What you should do> As the answer, set down the lines below from the one containing "## Background: Delegation Tokens" through the one containing "specific set of", exactly and inclusively, and no others.

Data provided>
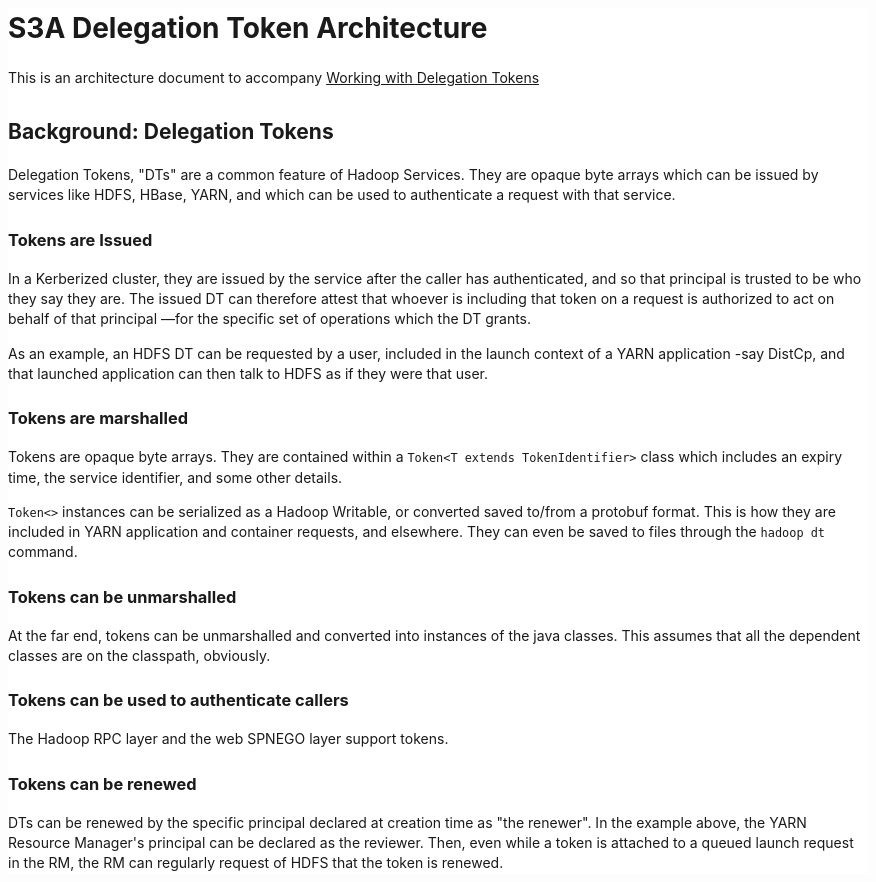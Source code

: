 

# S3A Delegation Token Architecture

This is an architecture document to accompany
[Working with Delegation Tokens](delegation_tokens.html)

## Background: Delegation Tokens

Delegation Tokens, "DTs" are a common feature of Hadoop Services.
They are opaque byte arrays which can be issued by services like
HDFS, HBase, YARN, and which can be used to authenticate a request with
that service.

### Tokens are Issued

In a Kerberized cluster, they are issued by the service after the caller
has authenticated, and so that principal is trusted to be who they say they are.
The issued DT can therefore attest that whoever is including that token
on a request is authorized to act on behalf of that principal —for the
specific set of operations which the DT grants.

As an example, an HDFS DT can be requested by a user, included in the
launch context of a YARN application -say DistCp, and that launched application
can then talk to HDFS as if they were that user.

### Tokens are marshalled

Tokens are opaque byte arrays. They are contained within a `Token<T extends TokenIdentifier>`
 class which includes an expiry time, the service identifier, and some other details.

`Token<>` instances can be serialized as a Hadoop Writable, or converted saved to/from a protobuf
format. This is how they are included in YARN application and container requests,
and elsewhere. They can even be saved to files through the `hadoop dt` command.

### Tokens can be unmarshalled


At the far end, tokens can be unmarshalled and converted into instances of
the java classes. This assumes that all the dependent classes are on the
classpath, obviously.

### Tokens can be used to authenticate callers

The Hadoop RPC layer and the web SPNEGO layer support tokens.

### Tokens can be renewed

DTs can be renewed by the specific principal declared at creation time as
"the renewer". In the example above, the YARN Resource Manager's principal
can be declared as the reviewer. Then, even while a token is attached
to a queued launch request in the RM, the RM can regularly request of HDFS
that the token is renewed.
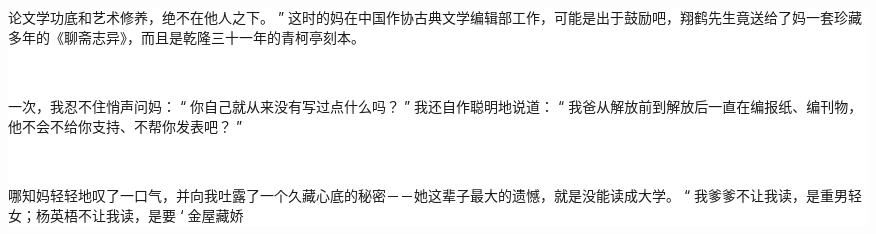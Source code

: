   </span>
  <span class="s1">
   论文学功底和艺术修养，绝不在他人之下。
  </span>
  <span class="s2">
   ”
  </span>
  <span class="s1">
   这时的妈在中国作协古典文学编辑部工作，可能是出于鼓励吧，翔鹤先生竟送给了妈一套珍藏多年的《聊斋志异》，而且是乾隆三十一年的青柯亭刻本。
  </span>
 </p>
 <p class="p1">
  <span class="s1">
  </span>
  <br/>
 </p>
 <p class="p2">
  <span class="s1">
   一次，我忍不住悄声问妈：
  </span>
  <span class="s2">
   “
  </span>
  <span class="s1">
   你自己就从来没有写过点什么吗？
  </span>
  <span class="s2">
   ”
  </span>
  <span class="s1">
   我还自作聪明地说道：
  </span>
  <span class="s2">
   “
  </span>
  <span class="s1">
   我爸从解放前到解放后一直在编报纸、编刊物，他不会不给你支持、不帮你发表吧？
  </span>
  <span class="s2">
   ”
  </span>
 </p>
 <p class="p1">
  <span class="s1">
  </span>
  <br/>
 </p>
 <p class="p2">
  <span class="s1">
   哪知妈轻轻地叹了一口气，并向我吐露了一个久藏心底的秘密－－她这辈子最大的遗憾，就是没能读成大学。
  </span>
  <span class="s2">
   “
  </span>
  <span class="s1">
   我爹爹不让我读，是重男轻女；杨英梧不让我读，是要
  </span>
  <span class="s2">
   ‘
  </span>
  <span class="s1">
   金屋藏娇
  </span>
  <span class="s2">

Exercise output>
## Background: Delegation Tokens

Delegation Tokens, "DTs" are a common feature of Hadoop Services.
They are opaque byte arrays which can be issued by services like
HDFS, HBase, YARN, and which can be used to authenticate a request with
that service.

### Tokens are Issued

In a Kerberized cluster, they are issued by the service after the caller
has authenticated, and so that principal is trusted to be who they say they are.
The issued DT can therefore attest that whoever is including that token
on a request is authorized to act on behalf of that principal —for the
specific set of operations which the DT grants.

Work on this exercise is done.